(DATA UNDER STUDY Opens)

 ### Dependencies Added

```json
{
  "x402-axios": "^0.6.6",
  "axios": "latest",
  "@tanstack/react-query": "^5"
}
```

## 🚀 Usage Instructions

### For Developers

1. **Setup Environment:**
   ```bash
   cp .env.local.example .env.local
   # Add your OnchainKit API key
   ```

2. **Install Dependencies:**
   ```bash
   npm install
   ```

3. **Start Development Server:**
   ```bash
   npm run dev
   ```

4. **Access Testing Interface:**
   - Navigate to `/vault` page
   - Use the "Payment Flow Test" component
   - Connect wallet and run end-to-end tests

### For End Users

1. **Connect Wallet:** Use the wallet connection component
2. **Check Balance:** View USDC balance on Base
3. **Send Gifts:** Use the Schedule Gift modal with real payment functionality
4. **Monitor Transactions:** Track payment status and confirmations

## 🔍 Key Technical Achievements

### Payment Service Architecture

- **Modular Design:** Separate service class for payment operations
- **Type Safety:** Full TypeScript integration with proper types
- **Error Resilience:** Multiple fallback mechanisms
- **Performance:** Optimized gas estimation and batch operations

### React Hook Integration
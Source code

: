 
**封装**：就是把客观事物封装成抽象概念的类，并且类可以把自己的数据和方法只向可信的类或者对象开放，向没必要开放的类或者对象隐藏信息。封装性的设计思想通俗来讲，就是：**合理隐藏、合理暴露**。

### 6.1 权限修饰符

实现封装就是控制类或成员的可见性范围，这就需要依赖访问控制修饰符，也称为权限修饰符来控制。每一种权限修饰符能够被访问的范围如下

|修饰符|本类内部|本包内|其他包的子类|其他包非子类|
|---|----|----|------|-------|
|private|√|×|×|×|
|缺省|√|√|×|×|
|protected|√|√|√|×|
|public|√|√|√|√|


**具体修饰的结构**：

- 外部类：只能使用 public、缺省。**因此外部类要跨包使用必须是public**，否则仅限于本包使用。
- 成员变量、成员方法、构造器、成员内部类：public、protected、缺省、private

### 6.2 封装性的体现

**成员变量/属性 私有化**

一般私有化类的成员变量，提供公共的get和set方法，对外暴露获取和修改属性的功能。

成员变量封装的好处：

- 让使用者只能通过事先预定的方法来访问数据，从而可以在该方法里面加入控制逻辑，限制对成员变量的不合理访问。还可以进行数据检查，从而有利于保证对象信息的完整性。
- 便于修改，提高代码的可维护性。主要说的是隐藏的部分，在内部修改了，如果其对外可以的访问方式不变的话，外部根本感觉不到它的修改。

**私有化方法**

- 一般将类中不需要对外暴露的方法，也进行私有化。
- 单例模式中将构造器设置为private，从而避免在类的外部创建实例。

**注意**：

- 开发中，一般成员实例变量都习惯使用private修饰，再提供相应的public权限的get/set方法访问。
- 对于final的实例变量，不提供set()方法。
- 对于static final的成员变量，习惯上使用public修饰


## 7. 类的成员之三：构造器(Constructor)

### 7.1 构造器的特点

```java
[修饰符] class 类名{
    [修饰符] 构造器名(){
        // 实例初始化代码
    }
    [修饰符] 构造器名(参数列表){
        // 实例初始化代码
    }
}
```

(DATA UNDER STUDY Closes)

■ WORK TO BE COMPLETED:
Report, from the entries above, each line where "protected" is found.

■ EXPECTED ANSWER:
|protected|√|√|√|×|
- 成员变量、成员方法、构造器、成员内部类：public、protected、缺省、private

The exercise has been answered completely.